Monday, August 01, 2005

White-box vs. black-box testing

As I mentioned in my previous post, there's an ongoing discussion on the agile-testing mailing list on the merits of white-box vs. black-box testing. I had a lively exchange of opinions on this theme with Ron Jeffries. If you read my "Quick black-box testing example" post, you'll see the example of an application under test posted by Ron, as well as a list of back-box test activities and scenarios that I posted in reply. Ron questioned most of these black-box test scenarios, on the grounds that they provide little value to the overall testing process. In fact, I came away with the conclusion that Ron values black-box testing very little. He is of the opinion that white-box testing in the form of TDD is pretty much sufficient for the application to be rock-solid and as much bug-free as any piece of software can hope to be.

I never had the chance to work on an agile team, so I can't really tell if Ron's assertion is true or not. But my personal opinion is that there is no way developers doing TDD can catch several classes of bugs that are outside of their code-only realm. I'm thinking most of all about the various quality criteria categories, also known as 'ilities', popularized by James Bach. Here are some of them: usability, installability, compatibility, supportability, maintainability, portability, localizability. All these are qualities that are very hard to test in a white-box way. They all involve interactions with the operating system, with the hardware, with the other applications running on the machine hosting the AUT. To this list I would add performance/stress/load testing, security testing, error recoverability testing. I don't see how you can properly test all these things if you don't do black-box testing in addition to white-box type testing.

In fact, there's an important psychological distinction between developers doing TDD and 'traditional' testers doing mostly black-box testing. A developer thinks "This is my code. It works fine. In fact, I'm really proud of it.", while a tester is more likely to think "This code has some really nasty bugs. Let me discover them before our customer does." These two approaches are complementary. You can't perform just one at the expense of the other, or else your overall code quality will suffer. You need to build code with pride before you try to break it in various devious ways.

Here's one more argument from Ron as to why white-box testing is more valuable than black-box testing:

To try to simplify: the search method in question has been augmented with an integer "hint" that is used to say where in the large table we should start our search. The idea is that by giving a hint, it might speed up the search, but the search must always work even if the hint is bad.

The question I was asking was how we would test the hinting aspect.
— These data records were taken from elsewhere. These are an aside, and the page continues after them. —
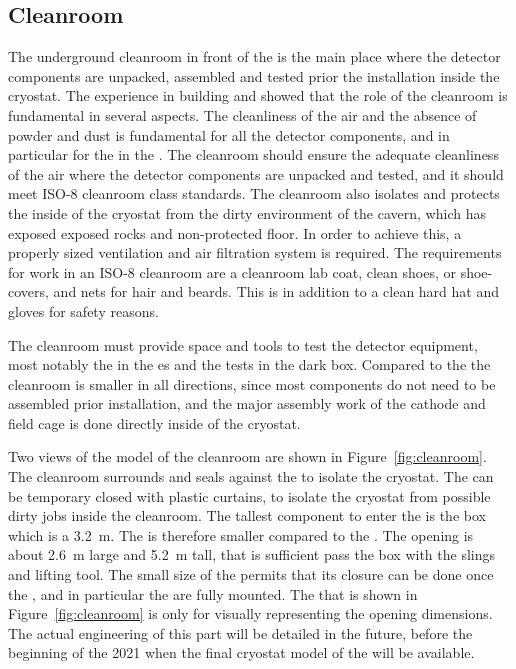 \subsection{Cleanroom}
The underground cleanroom in front of the  is the main place where the detector components are unpacked, assembled and tested prior the installation inside the cryostat.
The experience in building  and  showed that the role of the cleanroom is fundamental in several aspects.
The cleanliness of the air and the absence of powder and dust is fundamental for all the detector components, and in particular for the  in the .
The cleanroom should ensure the adequate cleanliness of the air where the detector components are unpacked and tested, and it should meet ISO-8 cleanroom class standards.
The cleanroom also isolates and protects the inside of the cryostat from the dirty environment of the cavern, which has exposed exposed rocks and non-protected floor.
In order to achieve this, a properly sized ventilation and air filtration system is required.
The requirements for work in an ISO-8 cleanroom are a cleanroom lab coat, clean shoes, or shoe-covers, and nets for hair and beards.
This is in addition to a clean hard hat and gloves for safety reasons.

The cleanroom must provide space and tools to test the detector equipment, most notably the  in the  \coldbox{}es and the  tests in the dark box.
Compared to the  the cleanroom is smaller in all  directions, since most components do not need to be assembled prior installation, and the major assembly work of the cathode and field cage is done directly inside of the cryostat.

Two views of the \threed model of the cleanroom are shown in Figure~\ref{fig:cleanroom}.
The cleanroom surrounds and seals against the  to isolate the cryostat.
The  can be temporary closed with plastic curtains, to isolate the cryostat from possible dirty jobs inside the cleanroom.
The tallest component to enter the  is the  box which is a 3.2~m.
The  is therefore smaller compared to the .
The opening is about 2.6~m large and 5.2~m tall, that is sufficient pass the  box with the slings and lifting tool.
The small size of the  permits that its closure can be done once the , and in particular the  are fully mounted.
The  that is shown in Figure~\ref{fig:cleanroom} is only for visually representing the opening dimensions.
The actual engineering of this part will be detailed in the future, before the beginning of the 2021 when the final cryostat model of the  will be available.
I expect questions to arise such as those Michael Bolton would suggest, including perhaps:

What if the hint is negative?
What if the hint is after the match?
What if the hint is bigger than the size of the table?
What if integers are actually made of cheese?
What if there are more records in the table than a 32-bit int?
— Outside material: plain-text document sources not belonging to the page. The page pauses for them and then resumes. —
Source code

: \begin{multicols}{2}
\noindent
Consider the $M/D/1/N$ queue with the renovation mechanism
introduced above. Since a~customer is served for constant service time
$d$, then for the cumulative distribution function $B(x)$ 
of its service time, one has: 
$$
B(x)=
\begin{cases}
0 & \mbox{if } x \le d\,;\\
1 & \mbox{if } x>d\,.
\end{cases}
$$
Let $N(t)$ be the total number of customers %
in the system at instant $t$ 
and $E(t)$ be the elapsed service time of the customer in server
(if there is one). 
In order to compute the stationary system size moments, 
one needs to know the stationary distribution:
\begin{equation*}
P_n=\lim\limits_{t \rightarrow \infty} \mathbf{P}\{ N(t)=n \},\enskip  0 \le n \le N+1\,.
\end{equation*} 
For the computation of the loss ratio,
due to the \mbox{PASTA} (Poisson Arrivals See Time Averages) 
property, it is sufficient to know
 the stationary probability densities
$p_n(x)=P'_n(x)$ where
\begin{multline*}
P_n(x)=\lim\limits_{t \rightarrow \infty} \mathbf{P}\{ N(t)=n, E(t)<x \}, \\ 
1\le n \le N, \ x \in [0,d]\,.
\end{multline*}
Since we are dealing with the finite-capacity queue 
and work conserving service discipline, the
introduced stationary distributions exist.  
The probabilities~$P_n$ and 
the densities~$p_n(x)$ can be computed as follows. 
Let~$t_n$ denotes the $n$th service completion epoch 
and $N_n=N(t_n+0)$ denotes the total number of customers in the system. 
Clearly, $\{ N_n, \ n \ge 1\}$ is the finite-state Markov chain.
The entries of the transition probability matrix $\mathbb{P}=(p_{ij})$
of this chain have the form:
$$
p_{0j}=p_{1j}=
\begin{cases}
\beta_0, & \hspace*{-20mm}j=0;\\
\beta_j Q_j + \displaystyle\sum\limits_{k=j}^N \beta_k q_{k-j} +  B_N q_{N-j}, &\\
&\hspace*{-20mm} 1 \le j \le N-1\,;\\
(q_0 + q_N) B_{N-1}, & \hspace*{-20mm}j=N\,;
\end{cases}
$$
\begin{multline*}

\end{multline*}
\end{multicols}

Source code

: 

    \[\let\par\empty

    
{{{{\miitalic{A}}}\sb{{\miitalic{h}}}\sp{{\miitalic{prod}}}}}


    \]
Then, I propose to display the code, which will include, at the front, some lines like this:

if (hint < 1) hint = 0;
if (hint > table.size) hint = 0;

Then, I propose to point out that if we know that code is there, there are a couple of tests we can save. Therefore white box testing can help make testing more efficient, QED.

My counter-argument was this: what if you mistakenly build a new release of your software out of some old revision of the source code, a revision which doesn't contain the first 2 lines of the search method? Presumably the old version of the code was TDD-ed, but since the 2 lines weren't there, we didn't have unit tests for them either. So if you didn't have black-box tests exercising those values of the hint argument, you'd let an important bug escape out in the wild. I don't think it's that expensive to create automated tests that verify the behavior of the search method with various well-chosen values of the hint argument. Having such a test harness in place goes a long way in protecting against admittedly weird situations such as the 'old code revision' I described.

In fact, as Amir Kolsky remarked on the agile-testing list, TDD itself can be seen as black-box testing, since when we unit test some functionality, we usually test the behavior of that piece of code and not its implementation, thus we're not really doing white-box testing. To this, Ron Jeffries and Ilja Preuss replied that in TDD, you write the next test with an eye on the existing code. In fact, you write the next test so that the next piece of functionality for the existing code fails. Then you make it pass, and so on. So you're really looking at both the internal implementation of the code and at its interfaces, as exposed in your unit tests. At this point, it seems to me that we're splitting hairs. Maybe we should talk about developer/code producer testing vs. non-developer/code consumer testing. In fact, I just read this morning a very nice blog post from Jonathan Kohl on a similar topic: "Testing an application in layers". Jonathan talks about manual vs. automated testing (another hotly debated topic on the agile-testing mailing list), but many of the ideas in his post can be applied to the white-box vs. black-box discussion.


Anonymous said...

I'd like to share an analogy I picked up in a Masters level Advanced Software Testing class.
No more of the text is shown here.